=== Begin Enclosure ===
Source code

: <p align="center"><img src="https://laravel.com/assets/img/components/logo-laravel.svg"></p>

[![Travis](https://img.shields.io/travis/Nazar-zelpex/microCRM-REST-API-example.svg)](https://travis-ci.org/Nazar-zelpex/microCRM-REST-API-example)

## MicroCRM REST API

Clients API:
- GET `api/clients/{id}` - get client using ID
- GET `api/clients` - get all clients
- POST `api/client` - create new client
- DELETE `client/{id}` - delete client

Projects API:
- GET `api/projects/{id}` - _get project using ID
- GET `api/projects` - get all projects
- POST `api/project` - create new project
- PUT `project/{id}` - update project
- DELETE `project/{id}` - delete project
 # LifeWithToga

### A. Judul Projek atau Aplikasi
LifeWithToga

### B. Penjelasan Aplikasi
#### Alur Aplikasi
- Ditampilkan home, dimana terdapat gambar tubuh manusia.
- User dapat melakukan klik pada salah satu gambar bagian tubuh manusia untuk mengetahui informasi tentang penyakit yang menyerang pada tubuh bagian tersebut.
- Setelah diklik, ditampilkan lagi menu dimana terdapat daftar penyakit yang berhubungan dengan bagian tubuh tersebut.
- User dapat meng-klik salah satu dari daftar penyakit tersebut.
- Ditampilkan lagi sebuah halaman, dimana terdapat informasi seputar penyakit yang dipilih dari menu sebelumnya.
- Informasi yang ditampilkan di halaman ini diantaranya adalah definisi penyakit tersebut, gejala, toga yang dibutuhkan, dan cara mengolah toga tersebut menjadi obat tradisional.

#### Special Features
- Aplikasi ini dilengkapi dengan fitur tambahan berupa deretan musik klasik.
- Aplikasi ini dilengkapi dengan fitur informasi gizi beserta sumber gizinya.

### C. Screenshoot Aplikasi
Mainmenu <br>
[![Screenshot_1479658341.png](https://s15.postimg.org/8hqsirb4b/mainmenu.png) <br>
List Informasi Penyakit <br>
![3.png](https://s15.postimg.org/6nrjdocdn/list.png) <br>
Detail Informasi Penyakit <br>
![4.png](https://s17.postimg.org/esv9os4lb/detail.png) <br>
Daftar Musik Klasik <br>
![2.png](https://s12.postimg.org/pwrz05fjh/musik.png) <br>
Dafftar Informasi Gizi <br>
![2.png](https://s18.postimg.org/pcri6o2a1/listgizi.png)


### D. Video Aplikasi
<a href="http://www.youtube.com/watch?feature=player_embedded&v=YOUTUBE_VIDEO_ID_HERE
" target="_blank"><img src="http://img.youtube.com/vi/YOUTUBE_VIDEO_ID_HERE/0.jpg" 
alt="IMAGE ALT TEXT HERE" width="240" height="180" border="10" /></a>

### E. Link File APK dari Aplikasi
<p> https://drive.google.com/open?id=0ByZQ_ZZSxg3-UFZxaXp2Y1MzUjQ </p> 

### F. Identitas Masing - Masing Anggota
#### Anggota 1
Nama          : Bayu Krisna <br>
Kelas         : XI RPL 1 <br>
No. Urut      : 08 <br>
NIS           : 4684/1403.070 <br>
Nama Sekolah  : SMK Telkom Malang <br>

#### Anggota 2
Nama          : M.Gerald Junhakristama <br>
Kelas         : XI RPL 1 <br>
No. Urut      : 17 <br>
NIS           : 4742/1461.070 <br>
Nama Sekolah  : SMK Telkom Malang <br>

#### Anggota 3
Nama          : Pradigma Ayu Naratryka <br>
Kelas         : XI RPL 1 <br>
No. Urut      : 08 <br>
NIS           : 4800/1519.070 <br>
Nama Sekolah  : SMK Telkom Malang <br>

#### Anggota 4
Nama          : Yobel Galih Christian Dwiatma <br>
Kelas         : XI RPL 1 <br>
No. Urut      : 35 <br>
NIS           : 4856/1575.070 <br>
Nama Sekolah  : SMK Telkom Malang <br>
=== End Enclosure ===
▶ [EXERCISE DIRECTIONS] Set down the records again verbatim, so that each word stays as it is.

▶ [FINAL ANSWER]
Source code

: <p align="center"><img src="https://laravel.com/assets/img/components/logo-laravel.svg"></p>

[![Travis](https://img.shields.io/travis/Nazar-zelpex/microCRM-REST-API-example.svg)](https://travis-ci.org/Nazar-zelpex/microCRM-REST-API-example)

## MicroCRM REST API

Clients API:
- GET `api/clients/{id}` - get client using ID
- GET `api/clients` - get all clients
- POST `api/client` - create new client
- DELETE `client/{id}` - delete client

Projects API:
- GET `api/projects/{id}` - _get project using ID
- GET `api/projects` - get all projects
- POST `api/project` - create new project
- PUT `project/{id}` - update project
- DELETE `project/{id}` - delete project
 # LifeWithToga

### A. Judul Projek atau Aplikasi
LifeWithToga

### B. Penjelasan Aplikasi
#### Alur Aplikasi
- Ditampilkan home, dimana terdapat gambar tubuh manusia.
- User dapat melakukan klik pada salah satu gambar bagian tubuh manusia untuk mengetahui informasi tentang penyakit yang menyerang pada tubuh bagian tersebut.
- Setelah diklik, ditampilkan lagi menu dimana terdapat daftar penyakit yang berhubungan dengan bagian tubuh tersebut.
- User dapat meng-klik salah satu dari daftar penyakit tersebut.
- Ditampilkan lagi sebuah halaman, dimana terdapat informasi seputar penyakit yang dipilih dari menu sebelumnya.
- Informasi yang ditampilkan di halaman ini diantaranya adalah definisi penyakit tersebut, gejala, toga yang dibutuhkan, dan cara mengolah toga tersebut menjadi obat tradisional.

#### Special Features
- Aplikasi ini dilengkapi dengan fitur tambahan berupa deretan musik klasik.
- Aplikasi ini dilengkapi dengan fitur informasi gizi beserta sumber gizinya.

### C. Screenshoot Aplikasi
Mainmenu <br>
[![Screenshot_1479658341.png](https://s15.postimg.org/8hqsirb4b/mainmenu.png) <br>
List Informasi Penyakit <br>
![3.png](https://s15.postimg.org/6nrjdocdn/list.png) <br>
Detail Informasi Penyakit <br>
![4.png](https://s17.postimg.org/esv9os4lb/detail.png) <br>
Daftar Musik Klasik <br>
![2.png](https://s12.postimg.org/pwrz05fjh/musik.png) <br>
Dafftar Informasi Gizi <br>
![2.png](https://s18.postimg.org/pcri6o2a1/listgizi.png)


### D. Video Aplikasi
<a href="http://www.youtube.com/watch?feature=player_embedded&v=YOUTUBE_VIDEO_ID_HERE
" target="_blank"><img src="http://img.youtube.com/vi/YOUTUBE_VIDEO_ID_HERE/0.jpg" 
alt="IMAGE ALT TEXT HERE" width="240" height="180" border="10" /></a>

### E. Link File APK dari Aplikasi
<p> https://drive.google.com/open?id=0ByZQ_ZZSxg3-UFZxaXp2Y1MzUjQ </p> 

### F. Identitas Masing - Masing Anggota
#### Anggota 1
Nama          : Bayu Krisna <br>
Kelas         : XI RPL 1 <br>
No. Urut      : 08 <br>
NIS           : 4684/1403.070 <br>
Nama Sekolah  : SMK Telkom Malang <br>

#### Anggota 2
Nama          : M.Gerald Junhakristama <br>
Kelas         : XI RPL 1 <br>
No. Urut      : 17 <br>
NIS           : 4742/1461.070 <br>
Nama Sekolah  : SMK Telkom Malang <br>

#### Anggota 3
Nama          : Pradigma Ayu Naratryka <br>
Kelas         : XI RPL 1 <br>
No. Urut      : 08 <br>
NIS           : 4800/1519.070 <br>
Nama Sekolah  : SMK Telkom Malang <br>

#### Anggota 4
Nama          : Yobel Galih Christian Dwiatma <br>
Kelas         : XI RPL 1 <br>
No. Urut      : 35 <br>
NIS           : 4856/1575.070 <br>
Nama Sekolah  : SMK Telkom Malang <br>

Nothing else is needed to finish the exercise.